EXERCISE BRIEF:
List every line in this data where the string "DefaultDispatcher" occurs.

DATA EXTRACT:
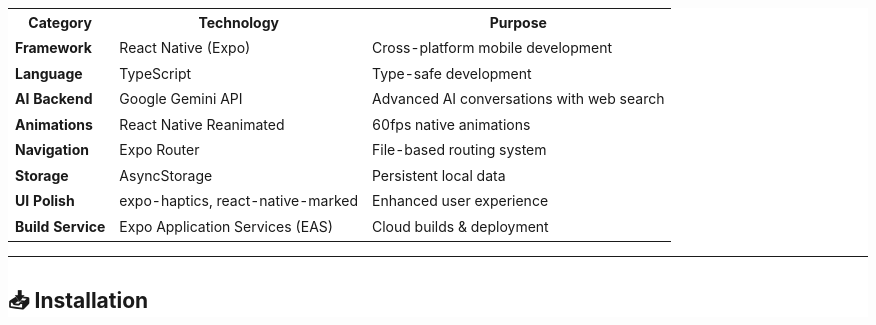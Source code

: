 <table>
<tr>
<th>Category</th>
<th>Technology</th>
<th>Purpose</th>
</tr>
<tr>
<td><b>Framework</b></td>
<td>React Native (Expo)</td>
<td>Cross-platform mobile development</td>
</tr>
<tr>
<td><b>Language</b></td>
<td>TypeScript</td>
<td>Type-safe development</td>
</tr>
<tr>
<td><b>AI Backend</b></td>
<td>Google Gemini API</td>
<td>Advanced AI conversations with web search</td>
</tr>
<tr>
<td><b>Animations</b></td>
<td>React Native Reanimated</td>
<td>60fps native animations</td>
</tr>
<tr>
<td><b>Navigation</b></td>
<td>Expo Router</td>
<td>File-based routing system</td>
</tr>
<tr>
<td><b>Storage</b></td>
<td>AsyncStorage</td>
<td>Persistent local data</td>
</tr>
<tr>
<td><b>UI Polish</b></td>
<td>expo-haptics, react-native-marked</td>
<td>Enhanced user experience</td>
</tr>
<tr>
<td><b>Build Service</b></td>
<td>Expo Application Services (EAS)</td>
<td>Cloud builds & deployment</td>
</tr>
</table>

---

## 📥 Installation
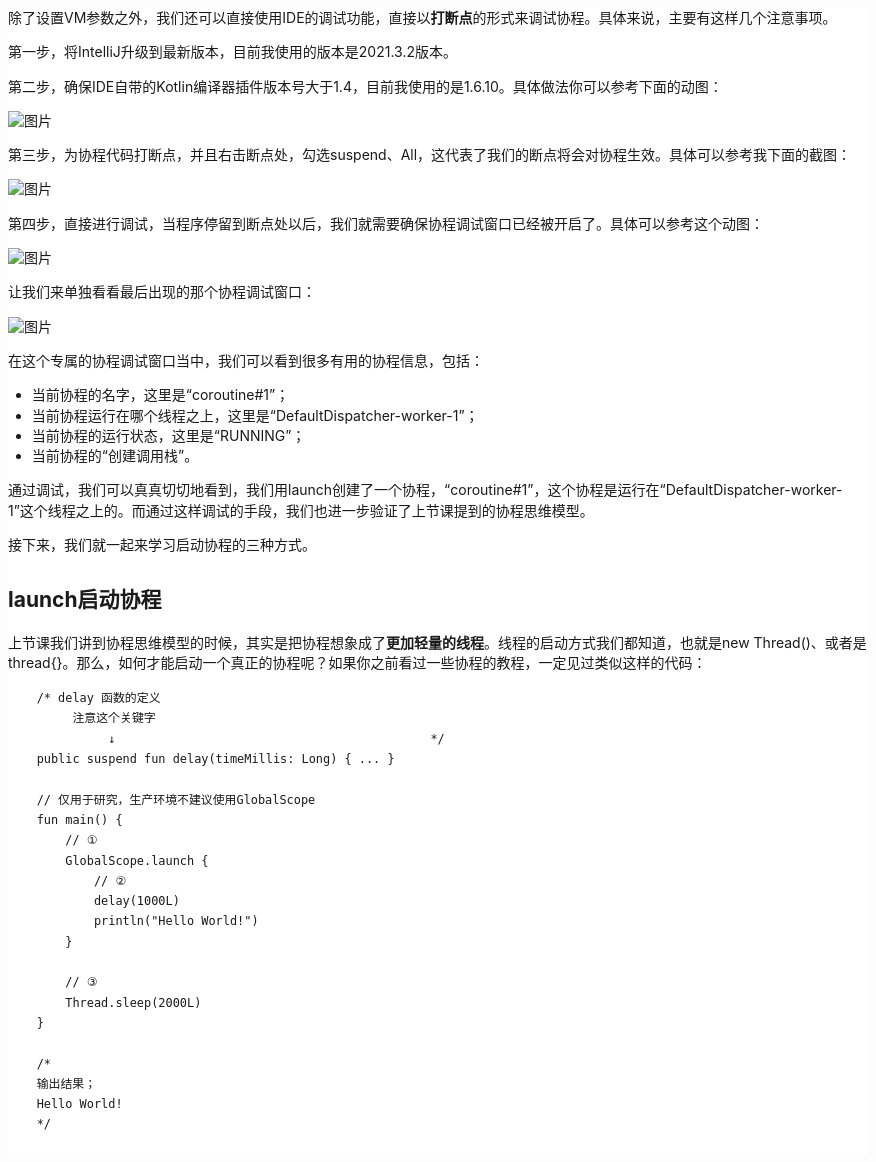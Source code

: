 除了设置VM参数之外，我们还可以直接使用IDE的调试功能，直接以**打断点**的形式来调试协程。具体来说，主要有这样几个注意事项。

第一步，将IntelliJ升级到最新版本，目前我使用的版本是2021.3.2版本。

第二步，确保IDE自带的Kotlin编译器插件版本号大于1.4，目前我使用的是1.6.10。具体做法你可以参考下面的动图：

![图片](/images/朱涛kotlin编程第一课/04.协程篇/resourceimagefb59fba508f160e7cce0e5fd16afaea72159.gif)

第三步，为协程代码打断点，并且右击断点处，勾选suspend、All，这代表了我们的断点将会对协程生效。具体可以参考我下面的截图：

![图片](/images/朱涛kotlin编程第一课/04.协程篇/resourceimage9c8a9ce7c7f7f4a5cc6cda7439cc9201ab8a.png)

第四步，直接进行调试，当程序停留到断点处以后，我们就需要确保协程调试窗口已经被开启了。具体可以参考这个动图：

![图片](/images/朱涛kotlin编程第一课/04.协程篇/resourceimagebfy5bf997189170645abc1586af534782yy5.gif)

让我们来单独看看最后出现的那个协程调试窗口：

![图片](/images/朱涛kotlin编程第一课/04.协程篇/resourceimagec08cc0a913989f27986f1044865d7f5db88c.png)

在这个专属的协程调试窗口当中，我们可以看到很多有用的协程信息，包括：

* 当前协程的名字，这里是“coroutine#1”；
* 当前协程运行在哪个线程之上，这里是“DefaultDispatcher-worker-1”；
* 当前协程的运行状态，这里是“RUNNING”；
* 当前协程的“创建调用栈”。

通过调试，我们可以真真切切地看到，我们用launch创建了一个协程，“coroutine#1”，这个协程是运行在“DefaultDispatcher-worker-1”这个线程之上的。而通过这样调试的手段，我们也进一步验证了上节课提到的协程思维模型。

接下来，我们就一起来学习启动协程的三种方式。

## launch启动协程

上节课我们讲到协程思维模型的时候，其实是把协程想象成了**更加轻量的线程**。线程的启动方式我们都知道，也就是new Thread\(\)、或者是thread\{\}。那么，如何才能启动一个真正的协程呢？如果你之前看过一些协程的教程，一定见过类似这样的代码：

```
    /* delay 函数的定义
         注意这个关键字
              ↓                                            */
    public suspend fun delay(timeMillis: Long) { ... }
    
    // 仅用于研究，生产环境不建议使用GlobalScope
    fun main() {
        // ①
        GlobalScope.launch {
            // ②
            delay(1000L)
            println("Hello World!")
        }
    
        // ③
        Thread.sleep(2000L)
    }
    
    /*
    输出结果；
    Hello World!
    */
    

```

---

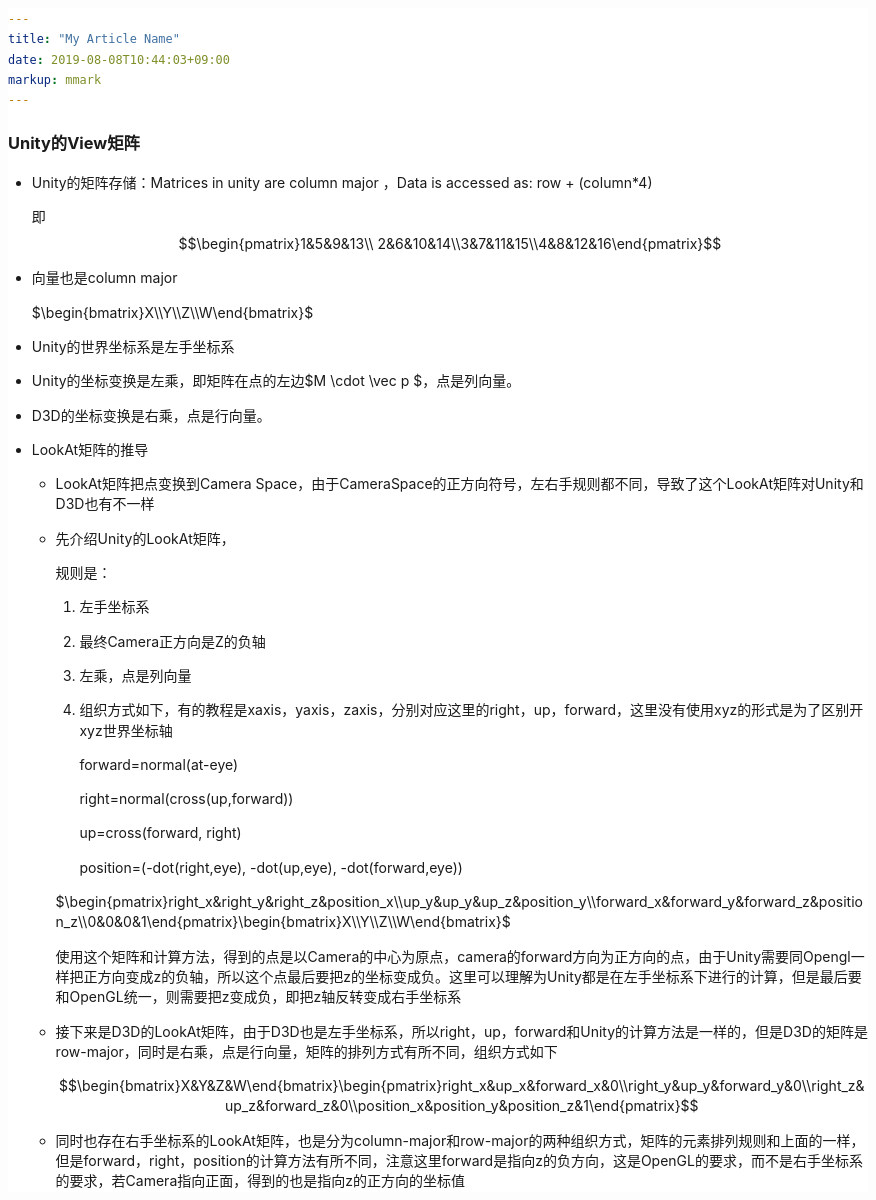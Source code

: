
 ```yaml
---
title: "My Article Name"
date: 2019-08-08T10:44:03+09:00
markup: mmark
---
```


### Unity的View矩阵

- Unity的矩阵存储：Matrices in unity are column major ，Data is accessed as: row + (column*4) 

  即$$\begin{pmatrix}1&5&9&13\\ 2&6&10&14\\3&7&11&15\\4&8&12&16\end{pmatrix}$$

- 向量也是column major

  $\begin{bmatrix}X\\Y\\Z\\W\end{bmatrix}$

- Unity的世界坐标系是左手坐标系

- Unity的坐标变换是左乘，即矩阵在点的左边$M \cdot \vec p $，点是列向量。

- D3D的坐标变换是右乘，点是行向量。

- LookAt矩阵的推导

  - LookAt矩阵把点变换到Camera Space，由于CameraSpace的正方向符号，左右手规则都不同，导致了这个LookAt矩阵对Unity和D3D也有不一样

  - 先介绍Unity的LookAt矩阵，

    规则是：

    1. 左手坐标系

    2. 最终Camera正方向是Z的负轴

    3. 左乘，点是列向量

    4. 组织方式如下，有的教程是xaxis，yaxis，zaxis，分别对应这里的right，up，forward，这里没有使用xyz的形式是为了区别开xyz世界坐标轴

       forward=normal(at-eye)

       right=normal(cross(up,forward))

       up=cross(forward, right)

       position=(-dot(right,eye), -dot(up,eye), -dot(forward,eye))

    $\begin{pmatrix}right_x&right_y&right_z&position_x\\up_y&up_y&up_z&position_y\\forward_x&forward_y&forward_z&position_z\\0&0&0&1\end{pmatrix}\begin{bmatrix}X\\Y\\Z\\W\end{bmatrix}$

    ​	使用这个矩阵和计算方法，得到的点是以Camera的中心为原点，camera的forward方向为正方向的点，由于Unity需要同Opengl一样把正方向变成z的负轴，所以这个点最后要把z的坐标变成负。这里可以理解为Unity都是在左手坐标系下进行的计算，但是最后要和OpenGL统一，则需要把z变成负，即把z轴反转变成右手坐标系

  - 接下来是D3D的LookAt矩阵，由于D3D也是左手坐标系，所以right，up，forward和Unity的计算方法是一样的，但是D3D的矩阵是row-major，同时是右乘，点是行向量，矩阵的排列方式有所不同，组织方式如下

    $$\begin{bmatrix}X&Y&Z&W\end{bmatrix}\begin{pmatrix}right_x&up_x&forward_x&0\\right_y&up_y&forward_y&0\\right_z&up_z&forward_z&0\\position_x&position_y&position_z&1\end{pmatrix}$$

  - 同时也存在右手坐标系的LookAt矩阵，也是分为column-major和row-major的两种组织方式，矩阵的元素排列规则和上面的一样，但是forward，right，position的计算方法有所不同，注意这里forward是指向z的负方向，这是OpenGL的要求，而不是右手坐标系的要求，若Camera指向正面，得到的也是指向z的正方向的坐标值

ANSWER SPACE:
* 当前协程运行在哪个线程之上，这里是“DefaultDispatcher-worker-1”；
通过调试，我们可以真真切切地看到，我们用launch创建了一个协程，“coroutine#1”，这个协程是运行在“DefaultDispatcher-worker-1”这个线程之上的。而通过这样调试的手段，我们也进一步验证了上节课提到的协程思维模型。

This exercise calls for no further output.